»»
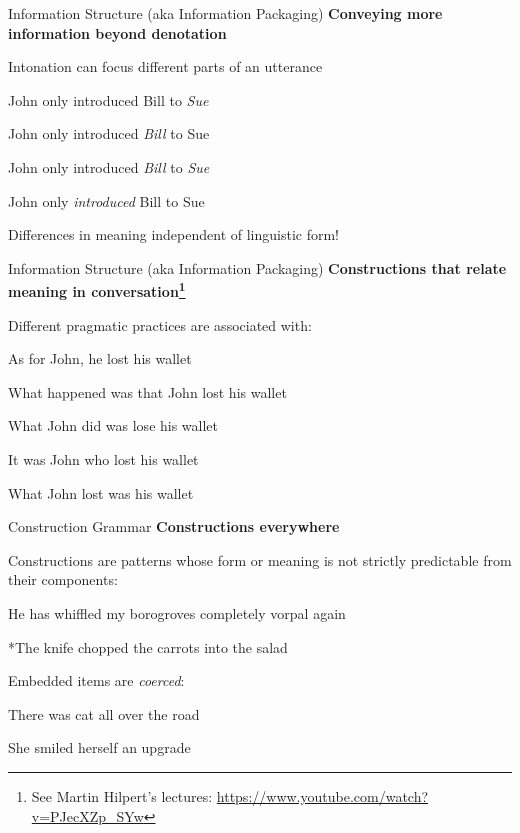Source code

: \documentclass[aspectratio=169,cramped]{beamer}
\let\tempone\itemize
\let\temptwo\enditemize
\renewenvironment{itemize}{\tempone\addtolength{\itemsep}{-0\baselineskip}\addtolength{\parskip}{-0.2\baselineskip}}{\temptwo}
\newcommand{\ex}[1]{{\color{teal} #1}}
\begin{document}
\begin{frame}{Information Structure (aka Information Packaging)}
	\textbf{Conveying more information beyond denotation}
  \begin{itemize}
  \item Intonation can focus different parts of an utterance
    \begin{itemize}
    \item \ex{John only introduced Bill to \emph{Sue}}
    \item \ex{John only introduced \emph{Bill} to Sue}
    \item \ex{John only introduced \emph{Bill} to \emph{Sue}}
    \item \ex{John only \emph{introduced} Bill to Sue}
    \end{itemize}
  \item Differences in meaning independent of linguistic form!
  \end{itemize}
\end{frame}

\begin{frame}{Information Structure (aka Information Packaging)}
	\textbf{Constructions that relate meaning in conversation\footnote{See Martin Hilpert's lectures:
    \protect\url{https://www.youtube.com/watch?v=PJecXZp_SYw}}}
\begin{itemize}
  \item Different pragmatic practices are associated with:
    \begin{itemize}
    \item \ex{As for John, he lost his wallet}
    \item \ex{What happened was that John lost his wallet}
    \item \ex{What John did was lose his wallet}
    \item \ex{It was John who lost his wallet}
    \item \ex{What John lost was his wallet}
    \end{itemize}
  \end{itemize}
\end{frame}

\begin{frame}{Construction Grammar}
	\textbf{Constructions everywhere}
  \begin{itemize}
  \item Constructions are patterns whose form or meaning is not strictly predictable from their
    components:
    \begin{itemize}
    \item \ex{He has whiffled my borogroves completely vorpal again}
    \item \ex{*The knife chopped the carrots into the salad}
    \end{itemize}
  \item Embedded items are \emph{coerced}:
    \begin{itemize}
    \item \ex{There was cat all over the road}
    \item \ex{She smiled herself an upgrade}
    \end{itemize}
  \end{itemize}
\end{frame}
\end{document}
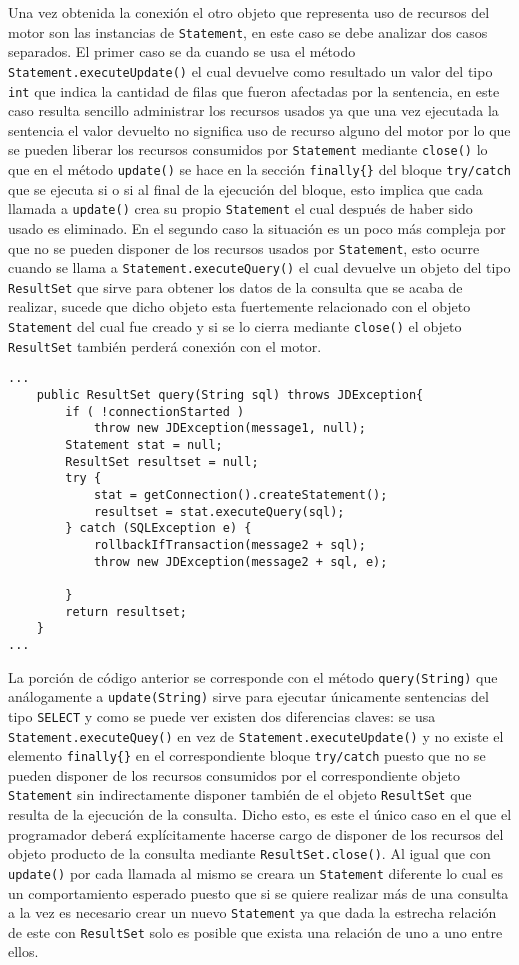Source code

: Una vez obtenida la conexión el otro objeto que representa uso de recursos del motor son las instancias de \verb=Statement=, en este caso se debe analizar dos casos separados. El primer caso se da cuando se usa el método \verb=Statement.executeUpdate()= el cual devuelve como resultado un valor del tipo \verb=int= que indica la cantidad de filas que fueron afectadas por la sentencia, en este caso resulta sencillo administrar los recursos usados ya que una vez ejecutada la sentencia el valor devuelto no significa uso de recurso alguno del motor por lo que se pueden liberar los recursos consumidos por \verb=Statement= mediante \verb=close()= lo que en el método \verb=update()= se hace en la sección \verb=finally{}= del bloque \verb=try/catch= que se ejecuta si o si al final de la ejecución del bloque, esto implica que cada llamada a \verb=update()= crea su propio \verb=Statement= el cual después de haber sido usado es eliminado. En el segundo caso la situación es un poco más compleja por que no se pueden disponer de los recursos usados por \verb=Statement=, esto ocurre cuando se llama a \verb=Statement.executeQuery()= el cual devuelve un objeto del tipo \verb=ResultSet= que sirve para obtener los datos de la consulta que se acaba de realizar, sucede que dicho objeto esta fuertemente relacionado con el objeto \verb=Statement= del cual fue creado y si se lo cierra mediante \verb=close()= el objeto \verb=ResultSet= también perderá conexión con el motor.
%
\begin{lstlisting}[title=función extraída de JDBCManager]
...
	public ResultSet query(String sql) throws JDException{
		if ( !connectionStarted ) 
			throw new JDException(message1, null);
		Statement stat = null;
		ResultSet resultset = null;
		try {
			stat = getConnection().createStatement();
			resultset = stat.executeQuery(sql);
		} catch (SQLException e) {
			rollbackIfTransaction(message2 + sql);
			throw new JDException(message2 + sql, e);

		}
		return resultset;
	}
...
\end{lstlisting}
%
La porción de código anterior se corresponde con el método \verb=query(String)= que análogamente a \verb=update(String)= sirve para ejecutar únicamente sentencias del tipo \verb=SELECT= y como se puede ver existen dos diferencias claves: se usa \verb=Statement.executeQuey()= en vez de \verb=Statement.executeUpdate()= y no existe el elemento \verb=finally{}= en el correspondiente bloque \verb=try/catch= puesto que no se pueden disponer de los recursos consumidos por el correspondiente objeto \verb=Statement= sin indirectamente disponer también de el objeto \verb=ResultSet= que resulta de la ejecución de la consulta. Dicho esto, es este el único caso en el que el programador deberá explícitamente hacerse cargo de disponer de los recursos del objeto producto de la consulta mediante \verb=ResultSet.close()=. Al igual que con \verb=update()= por cada llamada al mismo se creara un \verb=Statement= diferente lo cual es un comportamiento esperado puesto que si se quiere realizar más de una consulta a la vez es necesario crear un nuevo \verb=Statement= ya que dada la estrecha relación de este con \verb=ResultSet= solo es posible que exista una relación de uno a uno entre ellos.


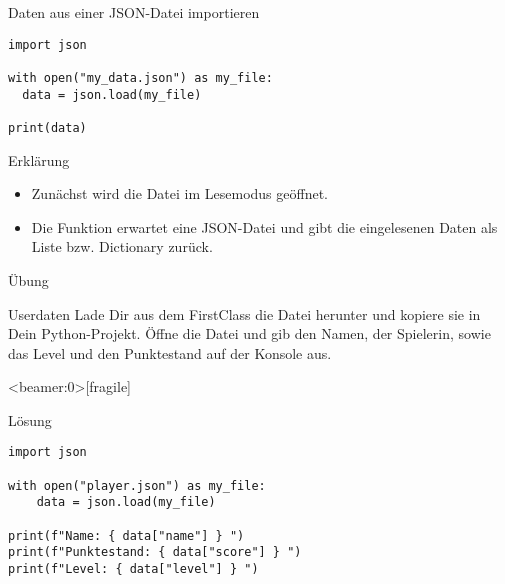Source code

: \begin{fragile}
\begin{block}{Daten aus einer JSON-Datei importieren}
\vspace{2pt}

\begin{verbatim}
import json 

with open("my_data.json") as my_file:
  data = json.load(my_file)
  
print(data)
\end{verbatim}

\pause

\vspace{12pt}

\begin{exampleblock}{Erklärung}
\vspace{2pt}
\begin{itemize}[<+->]
\item Zunächst wird die Datei  im Lesemodus geöffnet.  
\item Die Funktion  erwartet eine JSON-Datei und gibt die eingelesenen Daten als Liste bzw. Dictionary zurück.  
\end{itemize}
\end{exampleblock}
\end{block}
\end{fragile}



\begin{frame}{Übung}
\begin{block}{Userdaten}
\vspace{2pt}
Lade Dir aus dem FirstClass die Datei  herunter und kopiere sie in Dein Python-Projekt. 
Öffne die Datei und gib den Namen, der Spielerin, sowie das Level und den Punktestand auf der Konsole aus. 
\end{block}
\end{frame}



\begin{frame}<beamer:0>[fragile]{}
\begin{solutionblock}{Lösung}

\begin{verbatim}
import json 

with open("player.json") as my_file:
    data = json.load(my_file)

print(f"Name: { data["name"] } ")
print(f"Punktestand: { data["score"] } ")
print(f"Level: { data["level"] } ") 
\end{verbatim}
\end{solutionblock}
\end{frame}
««
Required action: Please report all lines in the entries where "open" appears.

Completed exercise:
with open("my_data.json") as my_file:
with open("player.json") as my_file:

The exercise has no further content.